Tuesday, October 20, 2015

What Am I?



 I had a huge AH-HA moment about a week ago and have been trying to find a way to share with you that moment.  I was watching an episode of Dancing with the Stars with my daughters when one of the contestants said her coach Derek Hough said to stop being so negative and saying what you aren't and start saying what you are.  She said she started saying to herself and out loud I AM....... It got me thinking what am I?  I mean really what am I? What are you?  I bet if you made a list with what you are and what you are not you would have more negatives than positives.  I mean I can tell you what I am not!  I am not skinny, I am not athletic anymore, I am not healthy, I am not Brave, I am not Bold, I am not driven, I am not pretty, I am not I am not I am not.  Followed right behind by I cannot I cannot I cannot.
                  It's no wonder I have not succeeded with anything ever in my life.  I not only am my worst abuser I also don't believe what people tell me.  In the past month I have been called Beautiful, Kind, Generous, Bold, Brave, Driven, Honest, Positive, Genuine, Happy, One of a kind, Inspiring, Amazing, among many other positive things.  Let me tell you how many of those things I believed about myself.  Two, I above all try and be kind and honest in all things I do.
 The rest seemed like empty complements.  I mean of course my facebook profile looks beautiful I picked the best picture of me that was most flattering and that was after I spent plenty of time in front of the mirror to put my face on and curl the 100 lbs of hair I have, does that mean I always look beautiful, definitely not!  Most days I don't even do my hair.

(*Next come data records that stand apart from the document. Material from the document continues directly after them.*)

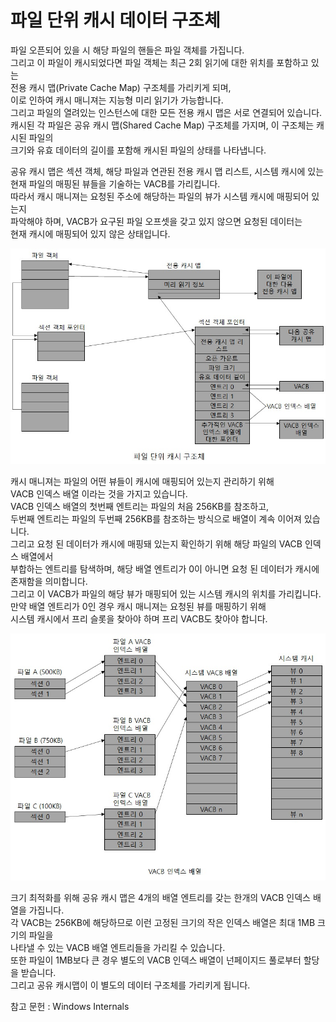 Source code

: # 파일 단위 캐시 데이터 구조체

파일 오픈되어 있을 시 해당 파일의 핸들은 파일 객체를 가집니다.  
그리고 이 파일이 캐시되었다면 파일 객체는 최근 2회 읽기에 대한 위치를 포함하고 있는  
전용 캐시 맵(Private Cache Map) 구조체를 가리키게 되며,   
이로 인하여 캐시 매니져는 지능형 미리 읽기가 가능합니다.  
그리고 파일의 열려있는 인스턴스에 대한 모든 전용 캐시 맵은 서로 연결되어 있습니다.  
캐시된 각 파일은 공유 캐시 맵(Shared Cache Map) 구조체를 가지며, 이 구조체는 캐시된 파일의  
크기와 유효 데이터의 길이를 포함해 캐시된 파일의 상태를 나타냅니다.  

공유 캐시 맵은 섹션 객체, 해당 파일과 연관된 전용 캐시 맵 리스트, 시스템 캐시에 있는  
현재 파일의 매핑된 뷰들을 기술하는 VACB를 가리킵니다.  
따라서 캐시 매니져는 요청된 주소에 해당하는 파일의 뷰가 시스템 캐시에 매핑되어 있는지  
파악해야 하며, VACB가 요구된 파일 오프셋을 갖고 있지 않으면 요청된 데이터는   
현재 캐시에 매핑되어 있지 않은 상태입니다.  

![이미지](./images/파일단위캐시구조체1.jpg)  

캐시 매니져는 파일의 어떤 뷰들이 캐시에 매핑되어 있는지 관리하기 위해  
VACB 인덱스 배열 이라는 것을 가지고 있습니다.  
VACB 인덱스 배열의 첫번째 엔트리는 파일의 처음 256KB를 참조하고,  
두번째 엔트리는 파일의 두번째 256KB를 참조하는 방식으로 배열이 계속 이어져 있습니다.  
그리고 요청 된 데이터가 캐시에 매핑돼 있는지 확인하기 위해 해당 파일의 VACB 인덱스 배열에서  
부합하는 엔트리를 탐색하며, 해당 배열 엔트리가 0이 아니면 요청 된 데이터가 캐시에 존재함을 의미합니다.  
그리고 이 VACB가 파일의 해당 뷰가 매핑되어 있는 시스템 캐시의 위치를 가리킵니다.  
만약 배열 엔트리가 0인 경우 캐시 매니져는 요청된 뷰를 매핑하기 위해   
시스템 캐시에서 프리 슬롯을 찾아야 하며 프리 VACB도 찾아야 합니다.  

![이미지](./images/파일단위캐시구조체2.jpg)  

크기 최적화를 위해 공유 캐시 맵은 4개의 배열 엔트리를 갖는 한개의 VACB 인덱스 배열을 가집니다.  
각 VACB는 256KB에 해당하므로 이런 고정된 크기의 작은 인덱스 배열은 최대 1MB 크기의 파일을  
나타낼 수 있는 VACB 배열 엔트리들을 가리킬 수 있습니다.  
또한 파일이 1MB보다 큰 경우 별도의 VACB 인덱스 배열이 넌페이지드 풀로부터 할당을 받습니다.  
그리고 공유 캐시맵이 이 별도의 데이터 구조체를 가리키게 됩니다.  

참고 문헌 : Windows Internals
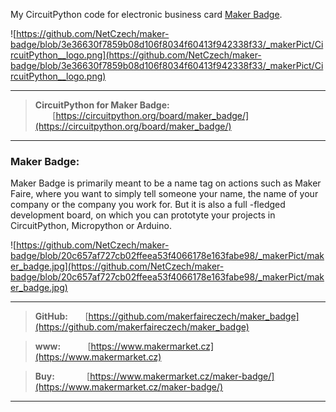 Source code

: My CircuitPython code for electronic business card [Maker Badge](https://www.makermarket.cz/maker-badge/).

![https://github.com/NetCzech/maker-badge/blob/3e36630f7859b08d106f8034f60413f942338f33/_makerPict/CircuitPython__logo.png](https://github.com/NetCzech/maker-badge/blob/3e36630f7859b08d106f8034f60413f942338f33/_makerPict/CircuitPython__logo.png)

---
> **CircuitPython for Maker Badge:** &nbsp;&nbsp;&nbsp;&nbsp;&nbsp;&nbsp;&nbsp;[https://circuitpython.org/board/maker_badge/](https://circuitpython.org/board/maker_badge/)
---

### **Maker Badge:**

Maker Badge is primarily meant to be a name tag on actions such as Maker Faire, where you want to simply tell someone your name, the name of your company or the company you work for. But it is also a full -fledged development board, on which you can prototyte your projects in CircuitPython, Micropython or Arduino.

![https://github.com/NetCzech/maker-badge/blob/20c657af727cb02ffeea53f4066178e163fabe98/_makerPict/maker_badge.jpg](https://github.com/NetCzech/maker-badge/blob/20c657af727cb02ffeea53f4066178e163fabe98/_makerPict/maker_badge.jpg)

---
> **GitHub:**&nbsp;&nbsp;&nbsp;&nbsp;&nbsp;&nbsp;&nbsp;[https://github.com/makerfaireczech/maker_badge](https://github.com/makerfaireczech/maker_badge)

> **www:**&nbsp;&nbsp;&nbsp;&nbsp;&nbsp;&nbsp;&nbsp;&nbsp;&nbsp;&nbsp;&nbsp;[https://www.makermarket.cz](https://www.makermarket.cz)

> **Buy:**&nbsp;&nbsp;&nbsp;&nbsp;&nbsp;&nbsp;&nbsp;&nbsp;&nbsp;&nbsp;&nbsp;&nbsp;&nbsp;[https://www.makermarket.cz/maker-badge/](https://www.makermarket.cz/maker-badge/)
---
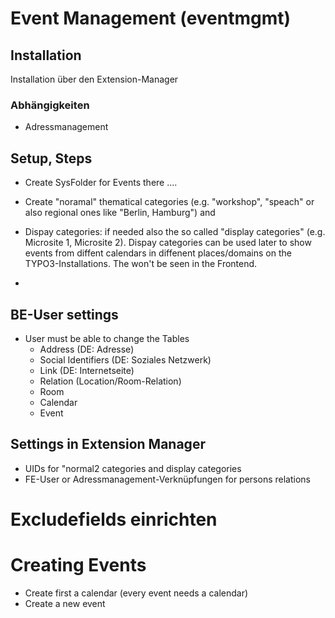 # Event Management (eventmgmt)

## Installation

Installation über den Extension-Manager

### Abhängigkeiten

* Adressmanagement


## Setup, Steps

* Create SysFolder for Events there ....

* Create "noramal" thematical categories (e.g. "workshop", "speach" or also regional ones like "Berlin, Hamburg") and 
* Dispay categories: if needed also the so called "display categories" (e.g. Microsite 1, Microsite 2). Dispay categories can be used later to show events from diffent calendars in diffenent places/domains on the TYPO3-Installations. The won't be seen in the Frontend.
* 

## BE-User settings

* User must be able to change the Tables
  * Address (DE: Adresse)
  * Social Identifiers (DE: Soziales Netzwerk)
  * Link (DE: Internetseite)
  * Relation (Location/Room-Relation)
  * Room
  * Calendar
  * Event


## Settings in Extension Manager

* UIDs for "normal2 categories and display categories
* FE-User or Adressmanagement-Verknüpfungen  for persons relations


# Excludefields einrichten




# Creating Events

* Create first a calendar (every event needs a calendar)
* Create a new event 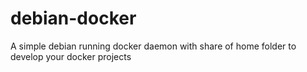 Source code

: # debian-docker
A simple debian running docker daemon with share of home folder to develop your docker projects
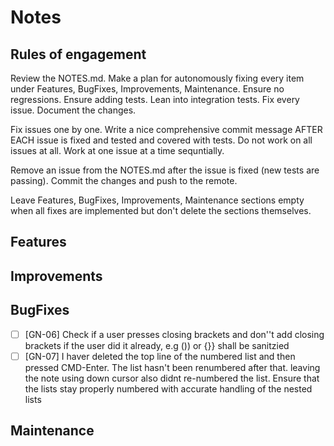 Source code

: # Notes

## Rules of engagement

Review the NOTES.md. Make a plan for autonomously fixing every item under Features, BugFixes, Improvements, Maintenance. Ensure no regressions. Ensure adding tests. Lean into integration tests. Fix every issue. Document the changes.

Fix issues one by one. Write a nice comprehensive commit message AFTER EACH issue is fixed and tested and covered with tests. Do not work on all issues at all. Work at one issue at a time sequntially. 

Remove an issue from the NOTES.md after the issue is fixed (new tests are passing). Commit the changes and push to the remote.

Leave Features, BugFixes, Improvements, Maintenance sections empty when all fixes are implemented but don't delete the sections themselves.

## Features

## Improvements

## BugFixes

- [ ] [GN-06] Check if a user presses closing brackets and don''t add closing brackets if the user did it already, e.g ()) or {}} shall be sanitzied
- [ ] [GN-07] I haver deleted the top line of the numbered list and then pressed CMD-Enter. The list hasn't been renumbered after that. leaving the note using down cursor also didnt re-numbered the list. Ensure that the lists stay properly numbered with accurate handling of the nested lists

## Maintenance
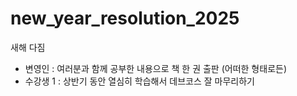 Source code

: # new_year_resolution_2025
새해 다짐
- 변영인 : 여러분과 함께 공부한 내용으로 책 한 권 출판 (어떠한 형태로든)
- 수강생 1 : 상반기 동안 열심히 학습해서 데브코스 잘 마무리하기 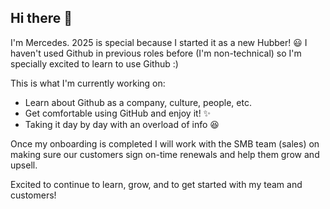 
## Hi there 👋

I'm Mercedes. 2025 is special because I started it as a new Hubber! 😃
I haven't used Github in previous roles before (I'm non-technical) so I'm specially excited to learn to use Github :) 

This is what I'm currently working on: 
- Learn about Github as a company, culture, people, etc.
- Get comfortable using GitHub and enjoy it! ✨
- Taking it day by day with an overload of info 😆

Once my onboarding is completed I will work with the SMB team (sales) on making sure our customers sign on-time renewals and help them grow and upsell. 

Excited to continue to learn, grow, and to get started with my team and customers! 
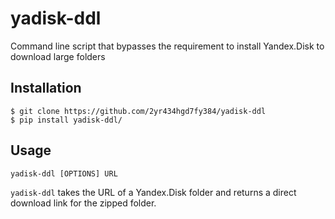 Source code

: # yadisk-ddl

Command line script that bypasses the requirement to install Yandex.Disk to download large folders

## Installation

    $ git clone https://github.com/2yr434hgd7fy384/yadisk-ddl
    $ pip install yadisk-ddl/

## Usage

    yadisk-ddl [OPTIONS] URL

`yadisk-ddl` takes the URL of a Yandex.Disk folder and returns a direct download link for the zipped folder.
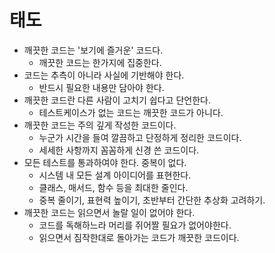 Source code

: # 태도 

* 깨끗한 코드는 '보기에 즐거운' 코드다.
  * 깨끗한 코드는 한가지에 집중한다.
* 코드는 추측이 아니라 사실에 기반해야 한다.
  * 반드시 필요한 내용만 담아야 한다.
* 깨끗한 코드란 다른 사람이 고치기 쉽다고 단언한다.
  * 테스트케이스가 없는 코드는 깨끗한 코드가 아니다.
* 깨끗한 코드는 주의 깊게 작성한 코드이다.
  * 누군가 시간을 들여 깔끔하고 단정하게 정리한 코드이다.
  * 세세한 사항까지 꼼꼼하게 신경 쓴 코드이다.
* 모든 테스트를 통과하여야 한다. 중복이 없다.
  * 시스템 내 모든 설계 아이디어를 표현한다.
  * 클래스, 매서드, 함수 등을 최대한 줄인다.
  * 중복 줄이기, 표현력 높이기, 초반부터 간단한 추상화 고려하기.
* 깨끗한 코드는 읽으면서 놀랄 일이 없어야 한다.
  * 코드를 독해하느라 머리를 쥐어짤 필요가 없어야한다.
  * 읽으면서 짐작한대로 돌아가는 코드가 깨끗한 코드이다.      
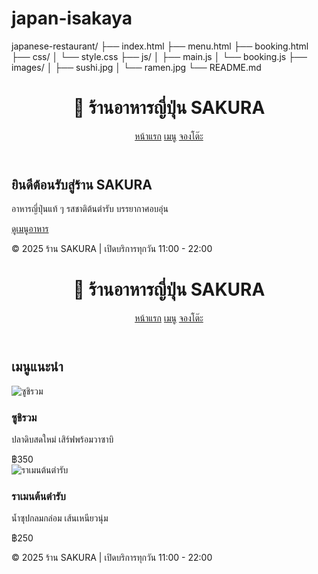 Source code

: # japan-isakaya
japanese-restaurant/
├── index.html
├── menu.html
├── booking.html
├── css/
│   └── style.css
├── js/
│   ├── main.js
│   └── booking.js
├── images/
│   ├── sushi.jpg
│   └── ramen.jpg
└── README.md
<!DOCTYPE html>
<html lang="th">
<head>
  <meta charset="UTF-8" />
  <meta name="viewport" content="width=device-width, initial-scale=1" />
  <title>ร้านอาหารญี่ปุ่น SAKURA</title>
  <link rel="stylesheet" href="css/style.css" />
</head>
<body>
  <header>
    <h1>🍣 ร้านอาหารญี่ปุ่น SAKURA</h1>
    <nav>
      <a href="index.html" class="active">หน้าแรก</a>
      <a href="menu.html">เมนู</a>
      <a href="booking.html">จองโต๊ะ</a>
    </nav>
  </header>

  <main>
    <section class="hero">
      <h2>ยินดีต้อนรับสู่ร้าน SAKURA</h2>
      <p>อาหารญี่ปุ่นแท้ ๆ รสชาติต้นตำรับ บรรยากาศอบอุ่น</p>
      <a href="menu.html" class="btn">ดูเมนูอาหาร</a>
    </section>
  </main>

  <footer>
    <p>© 2025 ร้าน SAKURA | เปิดบริการทุกวัน 11:00 - 22:00</p>
  </footer>

  <script src="js/main.js"></script>
</body>
</html>
<!DOCTYPE html>
<html lang="th">
<head>
  <meta charset="UTF-8" />
  <meta name="viewport" content="width=device-width, initial-scale=1" />
  <title>เมนู - ร้านอาหารญี่ปุ่น SAKURA</title>
  <link rel="stylesheet" href="css/style.css" />
</head>
<body>
  <header>
    <h1>🍣 ร้านอาหารญี่ปุ่น SAKURA</h1>
    <nav>
      <a href="index.html">หน้าแรก</a>
      <a href="menu.html" class="active">เมนู</a>
      <a href="booking.html">จองโต๊ะ</a>
    </nav>
  </header>

  <main>
    <h2>เมนูแนะนำ</h2>
    <div class="menu-list">
      <div class="menu-item">
        <img src="images/sushi.jpg" alt="ซูชิรวม" />
        <h3>ซูชิรวม</h3>
        <p>ปลาดิบสดใหม่ เสิร์ฟพร้อมวาซาบิ</p>
        <span class="price">฿350</span>
      </div>
      <div class="menu-item">
        <img src="images/ramen.jpg" alt="ราเมนต้นตำรับ" />
        <h3>ราเมนต้นตำรับ</h3>
        <p>น้ำซุปกลมกล่อม เส้นเหนียวนุ่ม</p>
        <span class="price">฿250</span>
      </div>
      <!-- เพิ่มเมนูอื่น ๆ ได้ตามต้องการ -->
    </div>
  </main>

  <footer>
    <p>© 2025 ร้าน SAKURA | เปิดบริการทุกวัน 11:00 - 22:00</p>
  </footer>

  <script src="js/main.js"></script>
</body>
</html>
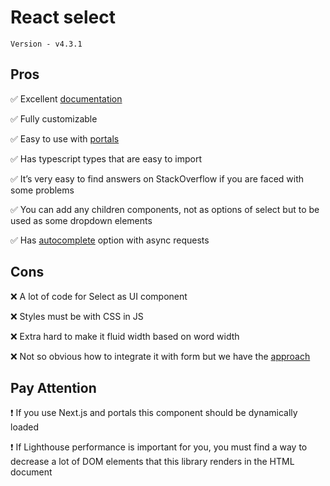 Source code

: # React select

`Version - v4.3.1`

## Pros
:white_check_mark: Excellent [documentation]('https://react-select.com/')

:white_check_mark: Fully customizable

:white_check_mark: Easy to use with [portals]('https://reactjs.org/docs/portals.html')

:white_check_mark: Has typescript types that are easy to import

:white_check_mark: It’s very easy to find answers on StackOverflow if you are faced with some problems

:white_check_mark: You can add any children components, not as options of select but to be used as some dropdown elements

:white_check_mark: Has [autocomplete]('AutocompleteSelect.tsx') option with async requests



## Cons
:x: A lot of code for Select as UI component

:x: Styles must be with CSS in JS

:x: Extra hard to make it fluid width based on word width

:x: Not so obvious how to integrate it with form but we have the [approach]('./SelectAdapter.js')


## Pay Attention
:exclamation: If you use Next.js and portals this component should be dynamically loaded

:exclamation: If Lighthouse performance is important for you, you must find a way to decrease a lot of DOM elements that this library renders in the HTML document
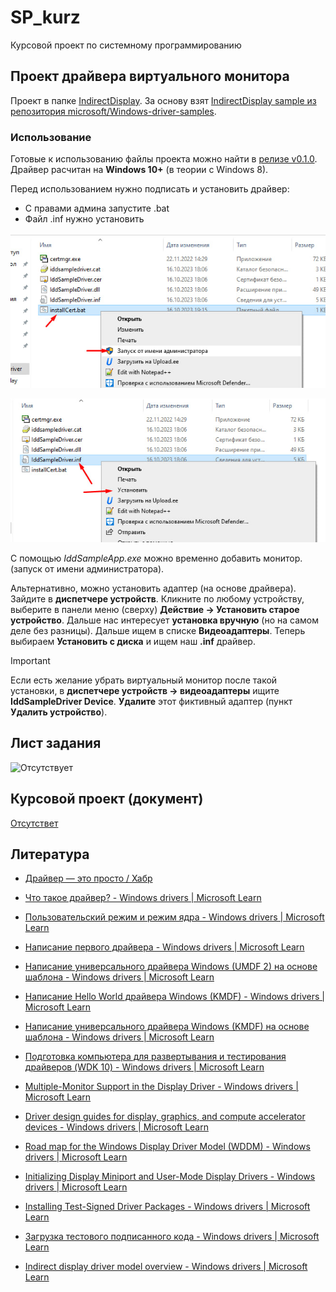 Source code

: # SP_kurz

Курсовой проект по системному программированию

## Проект драйвера виртуального монитора

Проект в папке [IndirectDisplay](./IndirectDisplay). За основу взят [IndirectDisplay sample из репозитория microsoft/Windows-driver-samples](https://github.com/microsoft/Windows-driver-samples/tree/main/video/IndirectDisplay).

### Использование

Готовые к использованию файлы проекта можно найти в [релизе v0.1.0](https://github.com/11ALX11/SP_kurz/releases/tag/v0.1.0). Драйвер расчитан на **Windows 10+** (в теории с Windows 8).

Перед использованием нужно подписать и установить драйвер:

- С правами админа запустите .bat
- Файл .inf нужно установить

![Пример запуска .bat](./readme_imgs/adm_bat.jpg)

![Пример установеи .inf](./readme_imgs/adm_inf.jpg)

С помощью *IddSampleApp.exe* можно временно добавить монитор. (запуск от имени администратора).

Альтернативно, можно установить адаптер (на основе драйвера). Зайдите в **диспетчере устройств**. Кликните по любому устройству, выберите в панели меню (сверху) **Действие -> Установить старое устройство**. Дальше нас интересует **установка вручную** (но на самом деле без разницы). Дальше ищем в списке **Видеоадаптеры**. Теперь выбираем **Установить с диска** и ищем наш **.inf** драйвер.

> [!IMPORTANT]
> Если есть желание убрать виртуальный монитор после такой установки, в **диспетчере устройств -> видеоадаптеры**  ищите **IddSampleDriver Device**. **Удалите** этот фиктивный адаптер (пункт **Удалить устройство**).

## Лист задания

![Отсутствует](./doc/list.jpeg)

## Курсовой проект (документ)

[Отсутствет](./doc/kurz.docx)

## Литература

* [Драйвер — это просто / Хабр](https://habr.com/ru/articles/145926/)

* [Что такое драйвер? - Windows drivers | Microsoft Learn](https://learn.microsoft.com/ru-ru/windows-hardware/drivers/gettingstarted/what-is-a-driver-)

* [Пользовательский режим и режим ядра - Windows drivers | Microsoft Learn](https://learn.microsoft.com/ru-ru/windows-hardware/drivers/gettingstarted/user-mode-and-kernel-mode)

* [Написание первого драйвера - Windows drivers | Microsoft Learn](https://learn.microsoft.com/ru-ru/windows-hardware/drivers/gettingstarted/writing-your-first-driver)

* [Написание универсального драйвера Windows (UMDF 2) на основе шаблона - Windows drivers | Microsoft Learn](https://learn.microsoft.com/ru-ru/windows-hardware/drivers/gettingstarted/writing-a-umdf-driver-based-on-a-template)

* [Написание Hello World драйвера Windows (KMDF) - Windows drivers | Microsoft Learn](https://learn.microsoft.com/ru-ru/windows-hardware/drivers/gettingstarted/writing-a-very-small-kmdf--driver)

* [Написание универсального драйвера Windows (KMDF) на основе шаблона - Windows drivers | Microsoft Learn](https://learn.microsoft.com/ru-ru/windows-hardware/drivers/gettingstarted/writing-a-kmdf-driver-based-on-a-template)

* [Подготовка компьютера для развертывания и тестирования драйверов (WDK 10) - Windows drivers | Microsoft Learn](https://learn.microsoft.com/ru-ru/windows-hardware/drivers/gettingstarted/provision-a-target-computer-wdk-8-1)

* [Multiple-Monitor Support in the Display Driver - Windows drivers | Microsoft Learn](https://learn.microsoft.com/en-us/windows-hardware/drivers/display/multiple-monitor-support-in-the-display-driver)

* [Driver design guides for display, graphics, and compute accelerator devices - Windows drivers | Microsoft Learn](https://learn.microsoft.com/en-us/windows-hardware/drivers/display/)

* [Road map for the Windows Display Driver Model (WDDM) - Windows drivers | Microsoft Learn](https://learn.microsoft.com/en-us/windows-hardware/drivers/display/roadmap-for-developing-drivers-for-the-windows-vista-display-driver-mo)

* [Initializing Display Miniport and User-Mode Display Drivers - Windows drivers | Microsoft Learn](https://learn.microsoft.com/en-us/windows-hardware/drivers/display/initializing-display-miniport-and-user-mode-display-drivers)

* [Installing Test-Signed Driver Packages - Windows drivers | Microsoft Learn](https://learn.microsoft.com/en-us/windows-hardware/drivers/install/installing-test-signed-driver-packages)

* [Загрузка тестового подписанного кода - Windows drivers | Microsoft Learn](https://learn.microsoft.com/ru-ru/windows-hardware/drivers/install/the-testsigning-boot-configuration-option)

* [Indirect display driver model overview - Windows drivers | Microsoft Learn](https://learn.microsoft.com/en-us/windows-hardware/drivers/display/indirect-display-driver-model-overview)
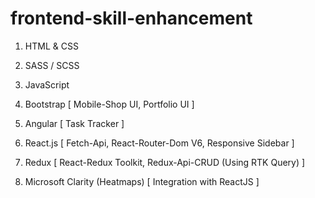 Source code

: # frontend-skill-enhancement

1. HTML & CSS

2. SASS / SCSS

3. JavaScript

4. Bootstrap [ Mobile-Shop UI, Portfolio UI ]

5. Angular [ Task Tracker ]

6. React.js [ Fetch-Api, React-Router-Dom V6, Responsive Sidebar ]

7. Redux [ React-Redux Toolkit, Redux-Api-CRUD (Using RTK Query) ]

8. Microsoft Clarity (Heatmaps) [ Integration with ReactJS ]
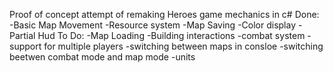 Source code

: Proof of concept attempt of remaking Heroes game mechanics in c# 
Done:
-Basic Map Movement
-Resource system
-Map Saving
-Color display 
-Partial Hud
To Do:
-Map Loading
-Building interactions
-combat system
-support for multiple players
-switching between maps in consloe
-switching beetwen combat mode and map mode
-units

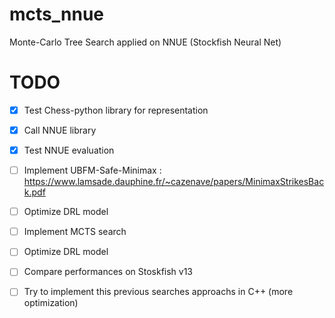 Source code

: # mcts_nnue
Monte-Carlo Tree Search applied on NNUE (Stockfish Neural Net) 

# TODO
- [x] Test Chess-python library for representation
- [x] Call NNUE library
- [x] Test NNUE evaluation
- [ ] Implement UBFM-Safe-Minimax : https://www.lamsade.dauphine.fr/~cazenave/papers/MinimaxStrikesBack.pdf
- [ ] Optimize DRL model 
- [ ] Implement MCTS search
- [ ] Optimize DRL model 
- [ ] Compare performances on Stoskfish v13
- [ ] Try to implement this previous searches approachs in C++ (more optimization)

I decided Tuesday night to start saying to myself what I was the list was not very long but I tried.  Last Thursday I went to a friends house who is helping me on this journey, she called me many of those things listed above. THE entire time I sat thinking no I am not those things I have you fooled, I have everyone fooled I am not the person you all think I am.
                         I went home that night and thought some more about what I am.  It occurred to me in the back of my head if people keep saying these amazing things about you maybe just maybe they are true.  Could it be that you are all those things?  Why not, why not me, why can't I have everything I want and be everything I want.  And so it began, I said I am strong.... quitely in the back of my head. Was I strong? I had never shown strength before, I have always chosen the weaker path quit before the goal.  Not this time Jena not this time, you are stronger than the food, stronger than your head, and stronger than your body, you your spirit that God gave you is stronger than you could ever imagine, you are letting yourself be small when you were born to be big!  So today I AM STRONG, I AM BRAVE, I AM anything I want to be.  And so are you!  Take a step with me today and believe in you. 

3 comments:

  1. Really proud of you Jena - sharing yourself and your journey and choosing to think strong and be strong. I'm excited for you to come to see yourself the way I and so many others do.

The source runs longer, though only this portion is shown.